# EXERCISE DIRECTIONS
Scan the data, and whenever a line contains "texttt", copy it.

# Data items
════════════════════
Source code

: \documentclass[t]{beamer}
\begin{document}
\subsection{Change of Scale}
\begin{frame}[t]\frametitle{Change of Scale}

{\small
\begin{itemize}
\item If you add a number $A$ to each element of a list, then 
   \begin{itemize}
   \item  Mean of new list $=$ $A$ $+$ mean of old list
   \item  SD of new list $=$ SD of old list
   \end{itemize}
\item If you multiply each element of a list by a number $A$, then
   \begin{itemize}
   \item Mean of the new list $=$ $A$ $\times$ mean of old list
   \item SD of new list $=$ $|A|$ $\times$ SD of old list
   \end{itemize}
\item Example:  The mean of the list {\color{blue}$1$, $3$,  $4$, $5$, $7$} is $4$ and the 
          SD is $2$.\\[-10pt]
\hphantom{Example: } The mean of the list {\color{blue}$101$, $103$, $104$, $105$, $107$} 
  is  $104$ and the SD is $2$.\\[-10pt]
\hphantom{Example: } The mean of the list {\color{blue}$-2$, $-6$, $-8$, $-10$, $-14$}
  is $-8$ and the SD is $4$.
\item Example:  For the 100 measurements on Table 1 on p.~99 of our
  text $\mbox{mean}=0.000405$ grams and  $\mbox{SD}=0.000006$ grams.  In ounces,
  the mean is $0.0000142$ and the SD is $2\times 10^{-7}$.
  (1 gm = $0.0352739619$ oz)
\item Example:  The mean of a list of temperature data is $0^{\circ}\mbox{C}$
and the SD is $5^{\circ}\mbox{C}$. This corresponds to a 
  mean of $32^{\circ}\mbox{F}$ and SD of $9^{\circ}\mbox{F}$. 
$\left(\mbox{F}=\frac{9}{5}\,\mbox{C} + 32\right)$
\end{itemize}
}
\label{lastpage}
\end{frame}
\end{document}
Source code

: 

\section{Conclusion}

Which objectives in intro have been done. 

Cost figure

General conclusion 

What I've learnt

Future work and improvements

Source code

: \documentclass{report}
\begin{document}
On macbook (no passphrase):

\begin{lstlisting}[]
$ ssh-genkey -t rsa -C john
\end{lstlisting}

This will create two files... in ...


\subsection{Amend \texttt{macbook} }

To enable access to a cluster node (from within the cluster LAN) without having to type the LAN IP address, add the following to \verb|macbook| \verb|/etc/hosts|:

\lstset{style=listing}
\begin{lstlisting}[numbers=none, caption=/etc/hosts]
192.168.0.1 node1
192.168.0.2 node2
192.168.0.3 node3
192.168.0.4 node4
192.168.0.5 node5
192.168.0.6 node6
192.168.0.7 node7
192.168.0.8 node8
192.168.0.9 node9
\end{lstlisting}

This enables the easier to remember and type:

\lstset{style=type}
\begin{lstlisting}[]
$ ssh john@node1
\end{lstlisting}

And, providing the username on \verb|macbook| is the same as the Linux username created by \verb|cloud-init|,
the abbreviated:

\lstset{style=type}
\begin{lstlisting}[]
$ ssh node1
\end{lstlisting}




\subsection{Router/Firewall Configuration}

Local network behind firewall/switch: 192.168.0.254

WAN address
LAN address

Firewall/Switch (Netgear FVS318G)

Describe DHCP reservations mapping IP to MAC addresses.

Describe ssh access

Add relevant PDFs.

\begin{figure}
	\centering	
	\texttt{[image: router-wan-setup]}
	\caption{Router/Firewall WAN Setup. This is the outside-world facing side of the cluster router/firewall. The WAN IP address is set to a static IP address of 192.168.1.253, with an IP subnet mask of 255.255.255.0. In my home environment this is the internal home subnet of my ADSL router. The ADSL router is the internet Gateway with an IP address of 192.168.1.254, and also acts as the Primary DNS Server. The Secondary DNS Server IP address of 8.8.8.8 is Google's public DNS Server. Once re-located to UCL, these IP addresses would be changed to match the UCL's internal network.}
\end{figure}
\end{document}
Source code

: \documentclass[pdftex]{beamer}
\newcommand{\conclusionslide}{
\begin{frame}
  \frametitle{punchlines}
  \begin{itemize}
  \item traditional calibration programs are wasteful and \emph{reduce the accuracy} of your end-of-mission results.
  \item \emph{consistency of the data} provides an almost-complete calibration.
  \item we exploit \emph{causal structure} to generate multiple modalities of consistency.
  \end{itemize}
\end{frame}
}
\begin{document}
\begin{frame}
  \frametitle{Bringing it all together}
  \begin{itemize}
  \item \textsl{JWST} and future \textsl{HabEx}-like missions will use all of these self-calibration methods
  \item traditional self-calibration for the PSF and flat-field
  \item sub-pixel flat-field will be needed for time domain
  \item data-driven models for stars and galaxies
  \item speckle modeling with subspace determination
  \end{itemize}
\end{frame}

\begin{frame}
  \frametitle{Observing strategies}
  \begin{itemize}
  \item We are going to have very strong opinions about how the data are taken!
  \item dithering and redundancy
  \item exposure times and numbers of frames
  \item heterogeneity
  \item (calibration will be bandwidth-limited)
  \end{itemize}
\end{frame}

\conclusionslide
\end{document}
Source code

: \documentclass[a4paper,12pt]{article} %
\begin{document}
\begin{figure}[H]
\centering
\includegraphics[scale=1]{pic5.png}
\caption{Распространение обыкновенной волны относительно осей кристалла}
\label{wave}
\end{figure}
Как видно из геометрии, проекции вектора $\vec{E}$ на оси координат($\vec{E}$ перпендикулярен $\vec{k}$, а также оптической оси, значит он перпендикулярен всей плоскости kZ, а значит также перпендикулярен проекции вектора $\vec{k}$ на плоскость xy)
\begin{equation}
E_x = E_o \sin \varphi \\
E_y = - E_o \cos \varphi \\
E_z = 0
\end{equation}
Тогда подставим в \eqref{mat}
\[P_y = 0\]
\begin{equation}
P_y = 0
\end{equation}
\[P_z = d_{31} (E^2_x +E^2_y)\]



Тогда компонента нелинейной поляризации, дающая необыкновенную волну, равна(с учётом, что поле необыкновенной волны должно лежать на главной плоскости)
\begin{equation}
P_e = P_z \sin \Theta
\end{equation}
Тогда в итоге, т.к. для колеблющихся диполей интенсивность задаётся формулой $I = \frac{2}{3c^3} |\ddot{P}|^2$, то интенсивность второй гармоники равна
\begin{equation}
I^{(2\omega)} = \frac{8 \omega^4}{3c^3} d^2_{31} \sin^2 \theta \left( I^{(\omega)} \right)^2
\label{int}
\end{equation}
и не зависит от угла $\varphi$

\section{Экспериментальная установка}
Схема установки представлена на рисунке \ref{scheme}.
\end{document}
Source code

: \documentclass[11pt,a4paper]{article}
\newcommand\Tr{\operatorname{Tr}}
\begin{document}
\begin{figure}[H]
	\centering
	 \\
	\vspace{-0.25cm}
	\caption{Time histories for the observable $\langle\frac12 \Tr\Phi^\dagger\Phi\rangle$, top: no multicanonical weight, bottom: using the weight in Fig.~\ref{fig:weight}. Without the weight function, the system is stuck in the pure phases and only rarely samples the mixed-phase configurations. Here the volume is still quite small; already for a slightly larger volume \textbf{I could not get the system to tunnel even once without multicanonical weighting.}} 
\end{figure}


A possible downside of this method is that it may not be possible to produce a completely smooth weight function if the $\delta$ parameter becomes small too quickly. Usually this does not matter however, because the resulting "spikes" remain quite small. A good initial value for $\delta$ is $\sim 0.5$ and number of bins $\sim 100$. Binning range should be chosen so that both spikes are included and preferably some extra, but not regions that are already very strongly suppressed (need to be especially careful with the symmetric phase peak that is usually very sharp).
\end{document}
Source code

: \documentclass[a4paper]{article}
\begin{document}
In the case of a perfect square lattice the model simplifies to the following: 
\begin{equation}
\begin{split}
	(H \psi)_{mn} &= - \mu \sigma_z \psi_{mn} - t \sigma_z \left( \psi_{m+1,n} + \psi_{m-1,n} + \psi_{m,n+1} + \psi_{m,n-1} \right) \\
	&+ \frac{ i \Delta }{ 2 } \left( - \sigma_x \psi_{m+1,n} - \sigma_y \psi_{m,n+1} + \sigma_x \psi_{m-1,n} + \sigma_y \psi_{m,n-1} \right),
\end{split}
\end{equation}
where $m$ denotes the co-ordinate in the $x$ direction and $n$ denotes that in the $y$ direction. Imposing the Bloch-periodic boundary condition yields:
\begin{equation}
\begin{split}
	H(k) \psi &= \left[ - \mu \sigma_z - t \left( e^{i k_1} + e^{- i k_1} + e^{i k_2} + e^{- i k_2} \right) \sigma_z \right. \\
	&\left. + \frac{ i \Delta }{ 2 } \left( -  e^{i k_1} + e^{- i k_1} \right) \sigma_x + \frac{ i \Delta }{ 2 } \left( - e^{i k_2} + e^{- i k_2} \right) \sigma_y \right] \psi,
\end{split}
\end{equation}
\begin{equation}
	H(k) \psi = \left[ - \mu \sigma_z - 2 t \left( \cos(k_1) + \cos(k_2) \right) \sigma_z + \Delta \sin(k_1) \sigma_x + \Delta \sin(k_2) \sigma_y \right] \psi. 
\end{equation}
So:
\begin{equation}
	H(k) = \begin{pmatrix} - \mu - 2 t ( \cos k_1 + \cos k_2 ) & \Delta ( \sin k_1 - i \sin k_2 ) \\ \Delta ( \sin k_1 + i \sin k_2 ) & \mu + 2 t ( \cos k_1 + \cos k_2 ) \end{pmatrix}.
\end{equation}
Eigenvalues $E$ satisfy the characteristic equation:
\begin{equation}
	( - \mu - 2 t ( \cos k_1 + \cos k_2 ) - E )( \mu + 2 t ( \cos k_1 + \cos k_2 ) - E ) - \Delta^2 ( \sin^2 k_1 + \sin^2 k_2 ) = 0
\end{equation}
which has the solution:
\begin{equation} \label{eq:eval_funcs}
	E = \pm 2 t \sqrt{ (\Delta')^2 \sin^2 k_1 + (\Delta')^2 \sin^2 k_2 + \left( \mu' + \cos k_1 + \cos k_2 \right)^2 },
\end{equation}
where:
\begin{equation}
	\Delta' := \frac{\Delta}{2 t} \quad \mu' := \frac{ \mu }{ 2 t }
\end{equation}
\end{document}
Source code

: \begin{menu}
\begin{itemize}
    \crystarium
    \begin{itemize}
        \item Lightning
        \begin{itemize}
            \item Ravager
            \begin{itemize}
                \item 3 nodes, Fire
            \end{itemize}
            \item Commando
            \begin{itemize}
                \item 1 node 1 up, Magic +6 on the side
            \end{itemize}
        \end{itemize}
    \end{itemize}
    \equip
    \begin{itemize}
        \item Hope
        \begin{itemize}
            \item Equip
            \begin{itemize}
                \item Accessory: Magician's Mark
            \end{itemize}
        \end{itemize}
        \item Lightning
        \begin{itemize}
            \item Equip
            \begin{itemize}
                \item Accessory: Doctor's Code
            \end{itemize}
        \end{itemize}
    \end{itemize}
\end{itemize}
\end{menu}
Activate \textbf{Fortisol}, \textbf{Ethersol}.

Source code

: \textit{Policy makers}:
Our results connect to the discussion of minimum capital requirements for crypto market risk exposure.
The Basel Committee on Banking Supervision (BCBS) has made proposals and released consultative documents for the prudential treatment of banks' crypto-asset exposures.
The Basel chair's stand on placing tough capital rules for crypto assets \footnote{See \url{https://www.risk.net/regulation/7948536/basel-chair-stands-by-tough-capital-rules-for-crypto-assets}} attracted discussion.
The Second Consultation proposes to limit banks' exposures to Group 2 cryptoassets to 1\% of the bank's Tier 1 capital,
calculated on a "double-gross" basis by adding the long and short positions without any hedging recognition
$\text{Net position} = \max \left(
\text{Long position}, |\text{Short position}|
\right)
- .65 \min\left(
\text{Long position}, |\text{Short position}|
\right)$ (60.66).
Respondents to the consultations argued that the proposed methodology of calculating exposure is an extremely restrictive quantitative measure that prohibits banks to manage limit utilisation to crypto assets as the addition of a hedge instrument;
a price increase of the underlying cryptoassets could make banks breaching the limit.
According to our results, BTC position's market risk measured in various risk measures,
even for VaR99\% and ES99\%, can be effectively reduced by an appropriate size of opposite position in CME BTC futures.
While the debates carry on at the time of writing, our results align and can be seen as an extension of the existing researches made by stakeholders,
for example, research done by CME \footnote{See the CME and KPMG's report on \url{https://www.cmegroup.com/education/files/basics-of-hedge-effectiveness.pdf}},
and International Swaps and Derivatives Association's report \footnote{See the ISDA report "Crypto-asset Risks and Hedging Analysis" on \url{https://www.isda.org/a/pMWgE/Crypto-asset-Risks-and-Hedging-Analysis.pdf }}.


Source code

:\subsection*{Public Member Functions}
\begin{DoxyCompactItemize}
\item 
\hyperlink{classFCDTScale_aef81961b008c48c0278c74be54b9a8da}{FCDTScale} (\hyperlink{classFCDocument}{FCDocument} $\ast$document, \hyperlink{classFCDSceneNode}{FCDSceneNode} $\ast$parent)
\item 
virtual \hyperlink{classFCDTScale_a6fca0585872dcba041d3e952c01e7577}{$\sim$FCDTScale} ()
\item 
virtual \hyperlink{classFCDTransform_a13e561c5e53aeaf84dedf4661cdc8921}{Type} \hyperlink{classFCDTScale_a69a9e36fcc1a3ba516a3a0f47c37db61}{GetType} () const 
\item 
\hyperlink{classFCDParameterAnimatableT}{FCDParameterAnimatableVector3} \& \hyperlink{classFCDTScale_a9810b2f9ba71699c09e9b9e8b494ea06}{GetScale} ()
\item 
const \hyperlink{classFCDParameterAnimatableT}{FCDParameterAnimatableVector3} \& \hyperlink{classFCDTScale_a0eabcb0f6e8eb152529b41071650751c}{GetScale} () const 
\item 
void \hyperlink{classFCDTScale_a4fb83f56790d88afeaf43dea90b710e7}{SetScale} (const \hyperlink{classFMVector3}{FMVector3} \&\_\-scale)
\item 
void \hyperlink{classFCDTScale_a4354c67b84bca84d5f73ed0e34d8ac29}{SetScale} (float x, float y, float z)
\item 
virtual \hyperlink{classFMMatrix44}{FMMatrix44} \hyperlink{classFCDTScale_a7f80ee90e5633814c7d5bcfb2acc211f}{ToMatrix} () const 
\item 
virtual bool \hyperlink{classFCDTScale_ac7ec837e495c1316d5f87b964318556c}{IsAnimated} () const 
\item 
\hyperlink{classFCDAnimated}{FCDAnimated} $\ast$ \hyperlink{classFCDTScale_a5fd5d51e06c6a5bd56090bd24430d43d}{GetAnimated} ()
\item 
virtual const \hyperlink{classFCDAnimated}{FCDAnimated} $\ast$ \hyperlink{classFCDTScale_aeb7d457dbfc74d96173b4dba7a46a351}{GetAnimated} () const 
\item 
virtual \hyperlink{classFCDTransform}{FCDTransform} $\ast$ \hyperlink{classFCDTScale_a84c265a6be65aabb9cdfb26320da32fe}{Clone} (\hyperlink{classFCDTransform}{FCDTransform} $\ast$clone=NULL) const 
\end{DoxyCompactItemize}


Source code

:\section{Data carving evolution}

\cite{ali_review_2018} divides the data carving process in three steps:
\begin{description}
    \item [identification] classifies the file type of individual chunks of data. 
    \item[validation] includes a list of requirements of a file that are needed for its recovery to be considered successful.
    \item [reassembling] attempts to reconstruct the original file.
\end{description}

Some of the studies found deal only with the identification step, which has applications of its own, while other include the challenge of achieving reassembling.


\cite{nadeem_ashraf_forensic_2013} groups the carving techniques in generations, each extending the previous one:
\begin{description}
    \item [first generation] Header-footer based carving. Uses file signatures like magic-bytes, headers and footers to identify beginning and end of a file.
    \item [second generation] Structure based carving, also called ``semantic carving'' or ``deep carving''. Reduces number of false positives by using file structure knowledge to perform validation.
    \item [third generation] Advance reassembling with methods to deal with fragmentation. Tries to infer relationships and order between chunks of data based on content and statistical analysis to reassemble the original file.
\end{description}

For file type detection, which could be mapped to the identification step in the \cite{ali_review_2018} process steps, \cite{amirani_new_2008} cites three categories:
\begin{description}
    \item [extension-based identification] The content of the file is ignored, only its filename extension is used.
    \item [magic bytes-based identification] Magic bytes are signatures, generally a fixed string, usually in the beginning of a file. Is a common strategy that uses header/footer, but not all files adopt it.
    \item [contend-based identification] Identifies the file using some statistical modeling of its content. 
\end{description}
════════════════════
# EXERCISE RESULT
\subsection{Amend \texttt{macbook} }
	\texttt{[image: router-wan-setup]}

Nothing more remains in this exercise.